Segue o suspense sobre a liberdade do ativista italiano
17/05/2011
Vinicius Mansur
de Brasília (DF)
A decisão do ministro do Supremo Tribunal Federal (STF) Gilmar Mendes, que negou nesta segunda-feira (16) o pedido de liberdade feito pela defesa do italiano Cesare Battisti, não deve preocupar. Esta é a opinião do jornalista Celso Lungaretti.
“Há companheiros se afligindo à toa com a decisão do Gilmar Mendes de manter sequestrado Cesare Battisti até o coletivo do STF, numa sessão que deverá ser marcada para a próxima semana ou a seguinte, curvar-se à evidência dos fatos”, aponta Lungaretti em artigo.

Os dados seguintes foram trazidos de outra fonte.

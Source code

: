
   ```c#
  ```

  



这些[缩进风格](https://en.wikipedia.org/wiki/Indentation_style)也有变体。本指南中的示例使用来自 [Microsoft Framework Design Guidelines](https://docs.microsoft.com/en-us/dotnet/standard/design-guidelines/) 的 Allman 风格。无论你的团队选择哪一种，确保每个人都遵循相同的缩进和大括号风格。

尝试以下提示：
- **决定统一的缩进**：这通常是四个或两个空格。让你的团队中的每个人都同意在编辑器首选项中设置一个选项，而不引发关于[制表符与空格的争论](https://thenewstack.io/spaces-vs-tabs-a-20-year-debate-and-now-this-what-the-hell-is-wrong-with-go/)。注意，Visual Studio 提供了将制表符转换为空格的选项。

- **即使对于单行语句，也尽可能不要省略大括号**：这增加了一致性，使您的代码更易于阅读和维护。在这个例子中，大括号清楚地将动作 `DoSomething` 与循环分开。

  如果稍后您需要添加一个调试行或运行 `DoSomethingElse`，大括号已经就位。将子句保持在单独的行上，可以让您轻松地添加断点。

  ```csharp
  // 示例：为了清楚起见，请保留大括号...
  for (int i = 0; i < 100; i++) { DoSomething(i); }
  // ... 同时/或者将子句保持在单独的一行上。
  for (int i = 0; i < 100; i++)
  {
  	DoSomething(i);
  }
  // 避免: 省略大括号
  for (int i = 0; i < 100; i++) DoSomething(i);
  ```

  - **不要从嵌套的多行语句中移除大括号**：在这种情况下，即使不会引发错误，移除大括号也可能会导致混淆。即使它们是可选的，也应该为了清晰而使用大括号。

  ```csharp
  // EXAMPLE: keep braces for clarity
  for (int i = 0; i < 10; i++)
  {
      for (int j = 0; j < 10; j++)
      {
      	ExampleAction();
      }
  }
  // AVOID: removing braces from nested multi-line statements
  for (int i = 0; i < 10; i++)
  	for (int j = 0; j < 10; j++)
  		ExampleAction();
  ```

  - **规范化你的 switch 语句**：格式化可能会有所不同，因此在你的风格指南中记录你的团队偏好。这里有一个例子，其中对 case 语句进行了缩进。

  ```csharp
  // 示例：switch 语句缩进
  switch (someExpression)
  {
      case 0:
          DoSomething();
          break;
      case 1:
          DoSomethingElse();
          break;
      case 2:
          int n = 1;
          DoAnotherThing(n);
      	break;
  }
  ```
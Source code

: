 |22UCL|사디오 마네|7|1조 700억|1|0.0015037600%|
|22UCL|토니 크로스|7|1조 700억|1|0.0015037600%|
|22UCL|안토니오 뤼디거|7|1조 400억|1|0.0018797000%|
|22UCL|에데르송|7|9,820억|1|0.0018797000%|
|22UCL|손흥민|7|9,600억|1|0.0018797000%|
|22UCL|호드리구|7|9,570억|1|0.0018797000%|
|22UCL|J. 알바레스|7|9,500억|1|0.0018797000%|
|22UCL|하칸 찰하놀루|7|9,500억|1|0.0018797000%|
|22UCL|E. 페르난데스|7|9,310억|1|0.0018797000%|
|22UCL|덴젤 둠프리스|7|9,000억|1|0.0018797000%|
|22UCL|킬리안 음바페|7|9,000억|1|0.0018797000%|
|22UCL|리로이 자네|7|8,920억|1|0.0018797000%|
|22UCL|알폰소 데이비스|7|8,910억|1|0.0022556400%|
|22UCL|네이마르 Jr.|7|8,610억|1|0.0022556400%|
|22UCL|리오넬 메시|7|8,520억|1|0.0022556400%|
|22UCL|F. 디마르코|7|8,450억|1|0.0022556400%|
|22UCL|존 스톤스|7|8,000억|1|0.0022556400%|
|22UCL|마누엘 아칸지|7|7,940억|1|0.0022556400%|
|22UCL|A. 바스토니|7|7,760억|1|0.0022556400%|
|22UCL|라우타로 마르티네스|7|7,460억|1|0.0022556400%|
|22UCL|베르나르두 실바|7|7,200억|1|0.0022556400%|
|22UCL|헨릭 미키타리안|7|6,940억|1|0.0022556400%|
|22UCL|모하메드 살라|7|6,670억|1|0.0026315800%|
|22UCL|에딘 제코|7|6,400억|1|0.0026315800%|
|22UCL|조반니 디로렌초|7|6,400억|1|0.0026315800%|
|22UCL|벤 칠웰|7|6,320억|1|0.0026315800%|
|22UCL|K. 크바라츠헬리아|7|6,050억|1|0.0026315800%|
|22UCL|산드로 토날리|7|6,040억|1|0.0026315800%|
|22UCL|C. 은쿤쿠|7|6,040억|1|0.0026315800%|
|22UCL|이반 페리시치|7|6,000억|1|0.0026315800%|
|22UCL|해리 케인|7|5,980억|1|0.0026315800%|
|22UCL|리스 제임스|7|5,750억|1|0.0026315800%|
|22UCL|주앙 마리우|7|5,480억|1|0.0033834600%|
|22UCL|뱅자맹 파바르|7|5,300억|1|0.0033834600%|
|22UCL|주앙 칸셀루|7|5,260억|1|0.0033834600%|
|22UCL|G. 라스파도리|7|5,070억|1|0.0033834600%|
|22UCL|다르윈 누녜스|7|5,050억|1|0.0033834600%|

De acordo com o jornalista, prevalecerá a posição do procurador geral da República Roberto Gurgel, que significa o não conhecimento ou a rejeição da reclamação da Justiça italiana que pede a extradição de Battisti. “Não se usurpam poderes presidenciais num país como o Brasil. Se derrubassem uma decisão legítima e consistente do Lula, isto abriria as portas para uma guerrilha jurídica contra a presidente Dilma, Rousseff criando um cenário de confronto de Poderes e ingovernabilidade (...) Nem mesmo a direita está pensando em algo tão radical neste momento”, disse.
O caso
O pedido de relaxamento de prisão foi feito pela defesa de Battisti ao Supremo na sexta-feira (13), um dia após Gurgel enviar ao tribunal parecer contrário ao pedido do governo italiano para extraditar o refugiado político. Segundo o documento, a Itália não poderia ter interferido na extradição por não ser parte no processo.
Em nota, o advogado de Battisti, Luís Roberto Barroso, disse que “a questão é de mero respeito ao Estado de Direito. Nem mesmo durante a ditadura alguém ficou preso preventivamente por mais de quatro anos. Menos ainda contra a manifestação do chefe do Ministério Público Federal”.
Entretanto, em sua decisão divulgada na noite desta segunda-feira, , Gilmar Mendes considerou que “o parecer jurídico emitido pelo procurador-geral da República, de caráter opinativo, não constitui elemento novo apto a alterar o estado dos fatos”.
Este foi o segundo pedido de liberdade negado ao italiano. Em janeiro, o presidente do STF, Cezar Peluso, já havia negado pedido semelhante, alegando que o melhor era esperar posicionamento definitivo do plenário em relação ao processo de extradição.